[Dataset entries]

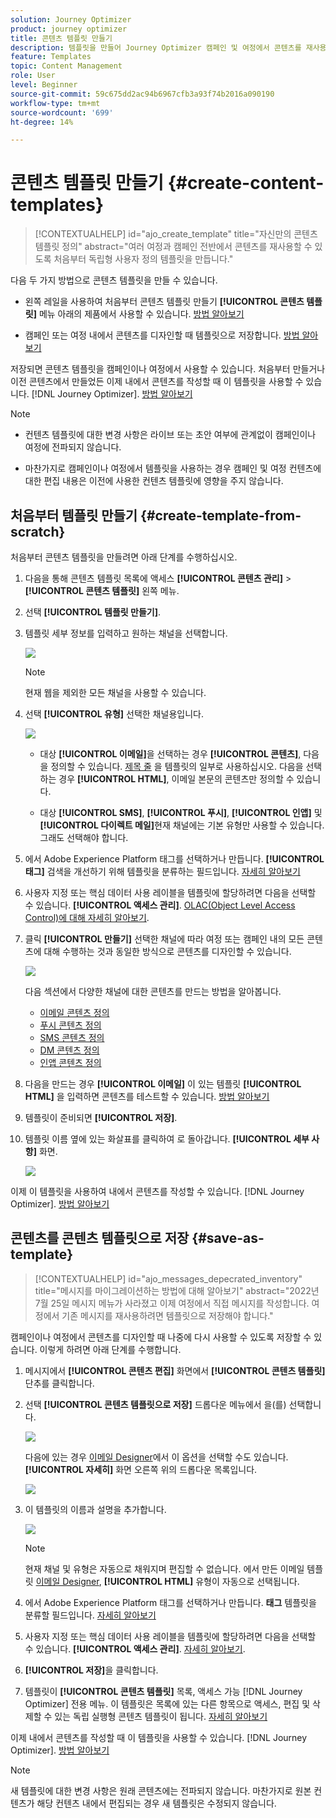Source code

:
 ```yaml
---
solution: Journey Optimizer
product: journey optimizer
title: 콘텐츠 템플릿 만들기
description: 템플릿을 만들어 Journey Optimizer 캠페인 및 여정에서 콘텐츠를 재사용하는 방법에 대해 알아봅니다
feature: Templates
topic: Content Management
role: User
level: Beginner
source-git-commit: 59c675dd2ac94b6967cfb3a93f74b2016a090190
workflow-type: tm+mt
source-wordcount: '699'
ht-degree: 14%

---
```



# 콘텐츠 템플릿 만들기 {#create-content-templates}

>[!CONTEXTUALHELP]
>id="ajo_create_template"
>title="자신만의 콘텐츠 템플릿 정의"
>abstract="여러 여정과 캠페인 전반에서 콘텐츠를 재사용할 수 있도록 처음부터 독립형 사용자 정의 템플릿을 만듭니다."

다음 두 가지 방법으로 콘텐츠 템플릿을 만들 수 있습니다.

* 왼쪽 레일을 사용하여 처음부터 콘텐츠 템플릿 만들기 **[!UICONTROL 콘텐츠 템플릿]** 메뉴 아래의 제품에서 사용할 수 있습니다. [방법 알아보기](#create-template-from-scratch)

* 캠페인 또는 여정 내에서 콘텐츠를 디자인할 때 템플릿으로 저장합니다. [방법 알아보기](#save-as-template)

저장되면 콘텐츠 템플릿을 캠페인이나 여정에서 사용할 수 있습니다. 처음부터 만들거나 이전 콘텐츠에서 만들었든 이제 내에서 콘텐츠를 작성할 때 이 템플릿을 사용할 수 있습니다. [!DNL Journey Optimizer]. [방법 알아보기](#use-content-templates)

>[!NOTE]
>
>* 컨텐츠 템플릿에 대한 변경 사항은 라이브 또는 초안 여부에 관계없이 캠페인이나 여정에 전파되지 않습니다.
>
>* 마찬가지로 캠페인이나 여정에서 템플릿을 사용하는 경우 캠페인 및 여정 컨텐츠에 대한 편집 내용은 이전에 사용한 컨텐츠 템플릿에 영향을 주지 않습니다.

## 처음부터 템플릿 만들기 {#create-template-from-scratch}

처음부터 콘텐츠 템플릿을 만들려면 아래 단계를 수행하십시오.

1. 다음을 통해 콘텐츠 템플릿 목록에 액세스 **[!UICONTROL 콘텐츠 관리]** > **[!UICONTROL 콘텐츠 템플릿]** 왼쪽 메뉴.

1. 선택 **[!UICONTROL 템플릿 만들기]**.

1. 템플릿 세부 정보를 입력하고 원하는 채널을 선택합니다.

   ![](assets/content-template-channels.png)

   >[!NOTE]
   >
   >현재 웹을 제외한 모든 채널을 사용할 수 있습니다.

1. 선택 **[!UICONTROL 유형]** 선택한 채널용입니다.

   ![](assets/content-template-type.png)

   * 대상 **[!UICONTROL 이메일]**&#x200B;을 선택하는 경우 **[!UICONTROL 콘텐츠]**, 다음을 정의할 수 있습니다. [제목 줄](../email/create-email.md#define-email-content) 을 템플릿의 일부로 사용하십시오. 다음을 선택하는 경우 **[!UICONTROL HTML]**, 이메일 본문의 콘텐츠만 정의할 수 있습니다.

   * 대상 **[!UICONTROL SMS]**, **[!UICONTROL 푸시]**, **[!UICONTROL 인앱]** 및 **[!UICONTROL 다이렉트 메일]**&#x200B;현재 채널에는 기본 유형만 사용할 수 있습니다. 그래도 선택해야 합니다.

1. 에서 Adobe Experience Platform 태그를 선택하거나 만듭니다. **[!UICONTROL 태그]** 검색을 개선하기 위해 템플릿을 분류하는 필드입니다. [자세히 알아보기](../start/search-filter-categorize.md#tags)

1. 사용자 지정 또는 핵심 데이터 사용 레이블을 템플릿에 할당하려면 다음을 선택할 수 있습니다. **[!UICONTROL 액세스 관리]**. [OLAC(Object Level Access Control)에 대해 자세히 알아보기](../administration/object-based-access.md).

1. 클릭 **[!UICONTROL 만들기]** 선택한 채널에 따라 여정 또는 캠페인 내의 모든 콘텐츠에 대해 수행하는 것과 동일한 방식으로 콘텐츠를 디자인할 수 있습니다.

   ![](assets/content-template-edition.png)

   다음 섹션에서 다양한 채널에 대한 콘텐츠를 만드는 방법을 알아봅니다.
   * [이메일 콘텐츠 정의](../email/get-started-email-design.md)
   * [푸시 콘텐츠 정의](../push/design-push.md)
   * [SMS 콘텐츠 정의](../sms/create-sms.md#sms-content)
   * [DM 콘텐츠 정의](../direct-mail/create-direct-mail.md)
   * [인앱 콘텐츠 정의](../in-app/design-in-app.md)

1. 다음을 만드는 경우 **[!UICONTROL 이메일]** 이 있는 템플릿 **[!UICONTROL HTML]** 을 입력하면 콘텐츠를 테스트할 수 있습니다. [방법 알아보기](#test-template)

1. 템플릿이 준비되면 **[!UICONTROL 저장]**.

1. 템플릿 이름 옆에 있는 화살표를 클릭하여 로 돌아갑니다. **[!UICONTROL 세부 사항]** 화면.

   ![](assets/content-template-back.png)

이제 이 템플릿을 사용하여 내에서 콘텐츠를 작성할 수 있습니다. [!DNL Journey Optimizer]. [방법 알아보기](#use-content-templates)

## 콘텐츠를 콘텐츠 템플릿으로 저장 {#save-as-template}

>[!CONTEXTUALHELP]
>id="ajo_messages_depecrated_inventory"
>title="메시지를 마이그레이션하는 방법에 대해 알아보기"
>abstract="2022년 7월 25일 메시지 메뉴가 사라졌고 이제 여정에서 직접 메시지를 작성합니다. 여정에서 기존 메시지를 재사용하려면 템플릿으로 저장해야 합니다."

캠페인이나 여정에서 콘텐츠를 디자인할 때 나중에 다시 사용할 수 있도록 저장할 수 있습니다. 이렇게 하려면 아래 단계를 수행합니다.

1. 메시지에서 **[!UICONTROL 콘텐츠 편집]** 화면에서 **[!UICONTROL 콘텐츠 템플릿]** 단추를 클릭합니다.

1. 선택 **[!UICONTROL 콘텐츠 템플릿으로 저장]** 드롭다운 메뉴에서 을(를) 선택합니다.

   ![](assets/content-template-button-save.png)

   다음에 있는 경우 [이메일 Designer](../email/get-started-email-design.md)에서 이 옵션을 선택할 수도 있습니다. **[!UICONTROL 자세히]** 화면 오른쪽 위의 드롭다운 목록입니다.

   ![](assets/content-template-more-button-save.png)

1. 이 템플릿의 이름과 설명을 추가합니다.

   ![](assets/content-template-name.png)

   >[!NOTE]
   >
   >현재 채널 및 유형은 자동으로 채워지며 편집할 수 없습니다. 에서 만든 이메일 템플릿 [이메일 Designer](../email/get-started-email-design.md), **[!UICONTROL HTML]** 유형이 자동으로 선택됩니다.

1. 에서 Adobe Experience Platform 태그를 선택하거나 만듭니다. **태그** 템플릿을 분류할 필드입니다. [자세히 알아보기](../start/search-filter-categorize.md#tags)

1. 사용자 지정 또는 핵심 데이터 사용 레이블을 템플릿에 할당하려면 다음을 선택할 수 있습니다. **[!UICONTROL 액세스 관리]**. [자세히 알아보기](../administration/object-based-access.md).

1. **[!UICONTROL 저장]**&#x200B;을 클릭합니다.

1. 템플릿이 **[!UICONTROL 콘텐츠 템플릿]** 목록, 액세스 가능 [!DNL Journey Optimizer] 전용 메뉴. 이 템플릿은 목록에 있는 다른 항목으로 액세스, 편집 및 삭제할 수 있는 독립 실행형 콘텐츠 템플릿이 됩니다. [자세히 알아보기](#access-manage-templates)

이제 내에서 콘텐츠를 작성할 때 이 템플릿을 사용할 수 있습니다. [!DNL Journey Optimizer]. [방법 알아보기](#use-content-templates)

>[!NOTE]
>
>새 템플릿에 대한 변경 사항은 원래 콘텐츠에는 전파되지 않습니다. 마찬가지로 원본 컨텐츠가 해당 컨텐츠 내에서 편집되는 경우 새 템플릿은 수정되지 않습니다.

To do: Give the lines again exactly, beginning with the first line of the records above and ending with the line that contains "1. 에서 Adobe Experience Platform 태그를 선택하거나 만듭니다. **[!UICONTROL", and include no pictures.

Answer below:
Source code

:
 ```yaml
---
solution: Journey Optimizer
product: journey optimizer
title: 콘텐츠 템플릿 만들기
description: 템플릿을 만들어 Journey Optimizer 캠페인 및 여정에서 콘텐츠를 재사용하는 방법에 대해 알아봅니다
feature: Templates
topic: Content Management
role: User
level: Beginner
source-git-commit: 59c675dd2ac94b6967cfb3a93f74b2016a090190
workflow-type: tm+mt
source-wordcount: '699'
ht-degree: 14%

---
```



# 콘텐츠 템플릿 만들기 {#create-content-templates}

>[!CONTEXTUALHELP]
>id="ajo_create_template"
>title="자신만의 콘텐츠 템플릿 정의"
>abstract="여러 여정과 캠페인 전반에서 콘텐츠를 재사용할 수 있도록 처음부터 독립형 사용자 정의 템플릿을 만듭니다."

다음 두 가지 방법으로 콘텐츠 템플릿을 만들 수 있습니다.

* 왼쪽 레일을 사용하여 처음부터 콘텐츠 템플릿 만들기 **[!UICONTROL 콘텐츠 템플릿]** 메뉴 아래의 제품에서 사용할 수 있습니다. [방법 알아보기](#create-template-from-scratch)

* 캠페인 또는 여정 내에서 콘텐츠를 디자인할 때 템플릿으로 저장합니다. [방법 알아보기](#save-as-template)

저장되면 콘텐츠 템플릿을 캠페인이나 여정에서 사용할 수 있습니다. 처음부터 만들거나 이전 콘텐츠에서 만들었든 이제 내에서 콘텐츠를 작성할 때 이 템플릿을 사용할 수 있습니다. [!DNL Journey Optimizer]. [방법 알아보기](#use-content-templates)

>[!NOTE]
>
>* 컨텐츠 템플릿에 대한 변경 사항은 라이브 또는 초안 여부에 관계없이 캠페인이나 여정에 전파되지 않습니다.
>
>* 마찬가지로 캠페인이나 여정에서 템플릿을 사용하는 경우 캠페인 및 여정 컨텐츠에 대한 편집 내용은 이전에 사용한 컨텐츠 템플릿에 영향을 주지 않습니다.

## 처음부터 템플릿 만들기 {#create-template-from-scratch}

처음부터 콘텐츠 템플릿을 만들려면 아래 단계를 수행하십시오.

1. 다음을 통해 콘텐츠 템플릿 목록에 액세스 **[!UICONTROL 콘텐츠 관리]** > **[!UICONTROL 콘텐츠 템플릿]** 왼쪽 메뉴.

1. 선택 **[!UICONTROL 템플릿 만들기]**.

1. 템플릿 세부 정보를 입력하고 원하는 채널을 선택합니다.

   ![](assets/content-template-channels.png)

   >[!NOTE]
   >
   >현재 웹을 제외한 모든 채널을 사용할 수 있습니다.

1. 선택 **[!UICONTROL 유형]** 선택한 채널용입니다.

   ![](assets/content-template-type.png)

   * 대상 **[!UICONTROL 이메일]**&#x200B;을 선택하는 경우 **[!UICONTROL 콘텐츠]**, 다음을 정의할 수 있습니다. [제목 줄](../email/create-email.md#define-email-content) 을 템플릿의 일부로 사용하십시오. 다음을 선택하는 경우 **[!UICONTROL HTML]**, 이메일 본문의 콘텐츠만 정의할 수 있습니다.

   * 대상 **[!UICONTROL SMS]**, **[!UICONTROL 푸시]**, **[!UICONTROL 인앱]** 및 **[!UICONTROL 다이렉트 메일]**&#x200B;현재 채널에는 기본 유형만 사용할 수 있습니다. 그래도 선택해야 합니다.

1. 에서 Adobe Experience Platform 태그를 선택하거나 만듭니다. **[!UICONTROL 태그]** 검색을 개선하기 위해 템플릿을 분류하는 필드입니다. [자세히 알아보기](../start/search-filter-categorize.md#tags)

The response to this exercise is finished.